To flip this issue on its head I also put together a wildcard test case with every component (mac, rust, hyper) changed to look for a similar result [^2].
| server | client command | MacOS (ARM) | Linux (container) | Windows 10 |
|---|---|---|---|---|
| hyper debug | hey http://localhost:8888 |
13.0 ms | ||
| hyper release | hey http://localhost:8888 |
14.2 ms | ||
| hyper debug | ab -k -n 200 -c 50 -q http://127.0.0.1:8888/ |
9.8 ms | 8.6 ms | 11.2 ms |
| hyper release | ab -k -n 200 -c 50 -q http://127.0.0.1:8888/ |
10.6 ms | 7 ms | 11.6 ms |
| hyper debug | ab -k -n 50000 -c 50 -q http://127.0.0.1:8888/ |
401.8 ms | 286.6 ms | 838 ms |
| hyper release | ab -k -n 50000 -c 50 -q http://127.0.0.1:8888/ |
358.2 ms | 230.4 ms | 582.8 ms |
| hyper debug current_thread | ab -k -n 200 -c 50 -q http://127.0.0.1:8888/ |
12.4 ms | ||
| hyper release current_thread | ab -k -n 200 -c 50 -q http://127.0.0.1:8888/ |
10.4 ms | ||
| tokio debug | hey http://localhost:8888 |
13.2 ms | ||
| tokio release | hey http://localhost:8888 |
12.2 ms | ||
| tokio debug | ab -k -n 200 -c 50 -q http://127.0.0.1:8888/ |
11.2 ms | 6.4 ms | |
| tokio release | ab -k -n 200 -c 50 -q http://127.0.0.1:8888/ |
11.5 ms | 6 ms | |
| dotnet debug | ab -k -n 200 -c 50 -q http://127.0.0.1:5098/helloworld/ |
40.8 ms | ||
| dotnet release | ab -k -n 200 -c 50 -q http://127.0.0.1:5098/helloworld/ |
41 ms |
- server titles link to the code
- results are the mean time-to-complete of 5 consecutive runs
- empty = N/A
Let's go over each issue in turn and compare with the data.
-
Hyper performance degrades in release On all tested platforms there is a possibility for a release build to under perform debug with a small sample set. By shifting any of the present variables: handler processing, degree of concurrency, or number of requests, you can see release consistently out perform debug by a large margin.
-
Hyper issues are specific to Mac See the linux and windows tests. The reported issue is present on all platforms tested with the supplied benchmarks.
-
#[tokio::main(flavor = "current_thread")]doesn't have the same issue In the included results it shows that this is true. However, in larger tests I found that limiting tokio's runtime hurt overall performance with an adequately sized stress test. I believe the reasoning in question 1 holds true for this phenomenon. -
A tokio TCP server doesn't have the same problems as hyper My tokio testings found that the same performance swings are present.
Tracing
Next, I used cargo-flamegraph to take a closer look at the executing code to identify abnormal behaviors on MacOS between debug and release. The following graphs describe the code executed while handling: ab -k -n 200 -c 50 -q http://127.0.0.1:8888/.

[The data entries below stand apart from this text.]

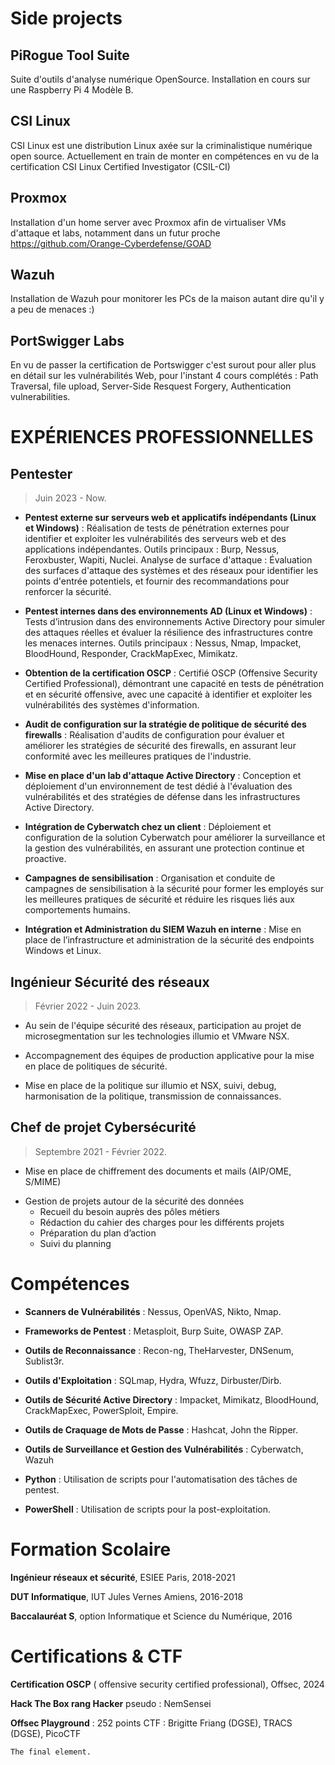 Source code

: # Side projects

## PiRogue Tool Suite

Suite d'outils d'analyse numérique OpenSource. Installation en cours sur une Raspberry Pi 4 Modèle B.

## CSI Linux 

CSI Linux est une distribution Linux axée sur la criminalistique numérique open source. Actuellement en train de monter en compétences en vu de la certification CSI Linux Certified Investigator (CSIL-CI)

## Proxmox

Installation d'un home server avec Proxmox afin de virtualiser VMs d'attaque et labs, notamment dans un futur proche https://github.com/Orange-Cyberdefense/GOAD

## Wazuh

Installation de Wazuh pour monitorer les PCs de la maison autant dire qu'il y a peu de menaces :) 

## PortSwigger Labs

En vu de passer la certification de Portswigger c'est surout pour aller plus en détail sur les vulnérabilités Web, pour l'instant 4 cours complétés : Path Traversal, file upload, Server-Side Resquest Forgery, Authentication vulnerabilities. 

# EXPÉRIENCES PROFESSIONNELLES

## Pentester

> Juin 2023 - Now.

*  **Pentest externe sur serveurs web et applicatifs indépendants (Linux et Windows)** : Réalisation
de tests de pénétration externes pour identifier et exploiter les vulnérabilités des serveurs web
et des applications indépendantes. Outils principaux : Burp, Nessus, Feroxbuster, Wapiti, Nuclei.
Analyse de surface d'attaque : Évaluation des surfaces d'attaque des systèmes et des réseaux
pour identifier les points d'entrée potentiels, et fournir des recommandations pour renforcer la
sécurité.

*  **Pentest internes dans des environnements AD (Linux et Windows)** : Tests d’intrusion dans des
environnements Active Directory pour simuler des attaques réelles et évaluer la résilience des
infrastructures contre les menaces internes. Outils principaux : Nessus, Nmap, Impacket,
BloodHound, Responder, CrackMapExec, Mimikatz.

*  **Obtention de la certification OSCP** : Certifié OSCP (Offensive Security Certified Professional),
démontrant une capacité en tests de pénétration et en sécurité offensive, avec une capacité à identifier
et exploiter les vulnérabilités des systèmes d'information.

*  **Audit de configuration sur la stratégie de politique de sécurité des firewalls** : Réalisation
d'audits de configuration pour évaluer et améliorer les stratégies de sécurité des firewalls, en
assurant leur conformité avec les meilleures pratiques de l'industrie.

*  **Mise en place d'un lab d'attaque Active Directory** : Conception et déploiement d'un
environnement de test dédié à l'évaluation des vulnérabilités et des stratégies de défense dans
les infrastructures Active Directory.

*  **Intégration de Cyberwatch chez un client** : Déploiement et configuration de la solution
Cyberwatch pour améliorer la surveillance et la gestion des vulnérabilités, en assurant une
protection continue et proactive.

*  **Campagnes de sensibilisation** : Organisation et conduite de campagnes de sensibilisation à la
sécurité pour former les employés sur les meilleures pratiques de sécurité et réduire les risques
liés aux comportements humains.

*  **Intégration et Administration du SIEM Wazuh en interne** : Mise en place de l’infrastructure et
administration de la sécurité des endpoints Windows et Linux.



## Ingénieur Sécurité des réseaux 

> Février 2022 - Juin 2023.

*  Au sein de l'équipe sécurité des réseaux, participation au projet de microsegmentation sur les
technologies illumio et VMware NSX.

*  Accompagnement des équipes de production applicative pour la mise en place de politiques de
sécurité.

*  Mise en place de la politique sur illumio et NSX, suivi, debug, harmonisation de la politique,
transmission de connaissances.




## Chef de projet Cybersécurité

> Septembre 2021 - Février 2022.

*  Mise en place de chiffrement des documents et mails (AIP/OME, S/MIME)

- Gestion de projets autour de la sécurité des données
  - Recueil du besoin auprès des pôles métiers
  - Rédaction du cahier des charges pour les différents projets
  - Préparation du plan d’action
  - Suivi du planning


# Compétences

*  **Scanners de Vulnérabilités** : Nessus, OpenVAS, Nikto, Nmap.

*  **Frameworks de Pentest** : Metasploit, Burp Suite, OWASP ZAP.

*  **Outils de Reconnaissance** : Recon-ng, TheHarvester, DNSenum, Sublist3r.

*  **Outils d'Exploitation** : SQLmap, Hydra, Wfuzz, Dirbuster/Dirb.

*  **Outils de Sécurité Active Directory** : Impacket, Mimikatz, BloodHound, CrackMapExec, PowerSploit, Empire.

*  **Outils de Craquage de Mots de Passe** : Hashcat, John the Ripper.

*  **Outils de Surveillance et Gestion des Vulnérabilités** : Cyberwatch, Wazuh
  
*  **Python** : Utilisation de scripts pour l'automatisation des tâches de pentest.
  
*  **PowerShell** : Utilisation de scripts pour la post-exploitation.


# Formation Scolaire

**Ingénieur réseaux et sécurité**, ESIEE Paris,
2018-2021

**DUT Informatique**, IUT Jules Vernes Amiens,
2016-2018

**Baccalauréat S**, option Informatique et Science
du Numérique, 2016


# Certifications & CTF

**Certification OSCP** ( offensive security
certified professional), Offsec, 2024

**Hack The Box rang Hacker** pseudo :
NemSensei

**Offsec Playground** : 252 points
CTF : Brigitte Friang (DGSE), TRACS
(DGSE), PicoCTF



```
The final element.
```
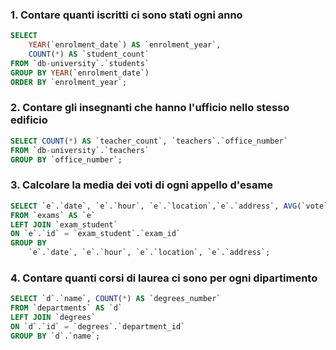 ### 1. Contare quanti iscritti ci sono stati ogni anno

```SQL
SELECT
    YEAR(`enrolment_date`) AS `enrolment_year`,
    COUNT(*) AS `student_count`
FROM `db-university`.`students`
GROUP BY YEAR(`enrolment_date`)
ORDER BY `enrolment_year`;
```

### 2. Contare gli insegnanti che hanno l'ufficio nello stesso edificio

```SQL
SELECT COUNT(*) AS `teacher_count`, `teachers`.`office_number`
FROM `db-university`.`teachers`
GROUP BY `office_number`;
```

### 3. Calcolare la media dei voti di ogni appello d'esame

```SQL
SELECT `e`.`date`, `e`.`hour`, `e`.`location`,`e`.`address`, AVG(`vote`) AS `average_vote`
FROM `exams` AS `e`
LEFT JOIN `exam_student`
ON `e`.`id` = `exam_student`.`exam_id`
GROUP BY
    `e`.`date`, `e`.`hour`, `e`.`location`, `e`.`address`;
```

### 4. Contare quanti corsi di laurea ci sono per ogni dipartimento

```SQL
SELECT `d`.`name`, COUNT(*) AS `degrees_number`
FROM `departments` AS `d`
LEFT JOIN `degrees`
ON `d`.`id` = `degrees`.`department_id`
GROUP BY `d`.`name`;
```
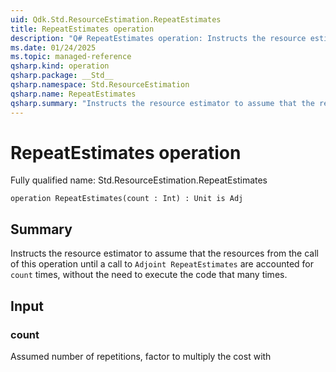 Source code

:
 ```yaml
---
uid: Qdk.Std.ResourceEstimation.RepeatEstimates
title: RepeatEstimates operation
description: "Q# RepeatEstimates operation: Instructs the resource estimator to assume that the resources from the call of this operation until a call to `Adjoint RepeatEstimates` are accounted for `count` times, without the need to execute the code that many times."
ms.date: 01/24/2025
ms.topic: managed-reference
qsharp.kind: operation
qsharp.package: __Std__
qsharp.namespace: Std.ResourceEstimation
qsharp.name: RepeatEstimates
qsharp.summary: "Instructs the resource estimator to assume that the resources from the call of this operation until a call to `Adjoint RepeatEstimates` are accounted for `count` times, without the need to execute the code that many times."
---
```


# RepeatEstimates operation

Fully qualified name: Std.ResourceEstimation.RepeatEstimates

```qsharp
operation RepeatEstimates(count : Int) : Unit is Adj
```

## Summary
Instructs the resource estimator to assume that the resources from the
call of this operation until a call to `Adjoint RepeatEstimates` are
accounted for `count` times, without the need to execute the code that many
times.

## Input
### count
Assumed number of repetitions, factor to multiply the cost with
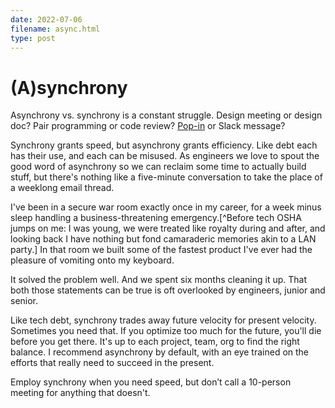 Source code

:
 ```yaml
---
date: 2022-07-06
filename: async.html
type: post
---
```


# (A)synchrony

Asynchrony vs. synchrony is a constant struggle. Design meeting or design doc? Pair programming or code review? [Pop-in](thepopin.html) or Slack message?

Synchrony grants speed, but asynchrony grants efficiency. Like debt each has their use, and each can be misused. As engineers we love to spout the good word of asynchrony so we can reclaim some time to actually build stuff, but there's nothing like a five-minute conversation to take the place of a weeklong email thread.

I've been in a secure war room exactly once in my career, for a week minus sleep handling a business-threatening emergency.[^Before tech OSHA jumps on me: I was young, we were treated like royalty during and after, and looking back I have nothing but fond camaraderic memories akin to a LAN party.] In that room we built some of the fastest product I've ever had the pleasure of vomiting onto my keyboard.

It solved the problem well. And we spent six months cleaning it up. That both those statements can be true is oft overlooked by engineers, junior and senior.

Like tech debt, synchrony trades away future velocity for present velocity. Sometimes you need that. If you optimize too much for the future, you'll die before you get there. It's up to each project, team, org to find the right balance. I recommend asynchrony by default, with an eye trained on the efforts that really need to succeed in the present.

Employ synchrony when you need speed, but don’t call a 10-person meeting for anything that doesn't.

These graphs represent data produced with DTrace. (Click the pictures to visit interactive svg with searching!)
Debug:
Release:
Everything seems in order, but flamegraphs are a beginning, not an end.
Time spent on the CPU is not the full picture, as time is spent waiting for IO to complete as well, which does not get accounted with tools like perf that only measure what's consuming time on the CPU. Check out Brendan Gregg's article on Off-Cpu Accounting for more information about this![^3]
Let's take that next step by attaching tracing instruments to our hyper server! (Integration Reference | supplemental reading)
tracing_subscriber::fmt()
.with_span_events(FmtSpan::FULL)
.with_target(false)
.with_level(false)
.init();
#[instrument(skip_all)]
async fn hello_world(_req: Request<Body>) -> Result<Response<Body>, Infallible> {
Ok(Response::builder()
.body(Body::from("Hello World!\n"))
.unwrap())
}
Our server received a huge performance boost by compiling to release.
Conclusion
I believe hyper is in the clear. My testing did not demonstrate any profile-related performance shortcomings from hyper's codebase on Mac.
[^2]: C# is a compiled (and then interpreted) language with compiler profiles that claim to produce more efficient code in release mode. [^3]: https://github.com/flamegraph-rs/flamegraph#flamegraphs-are-the-beginning-not-the-end
Excellent write up. I think we can close up here.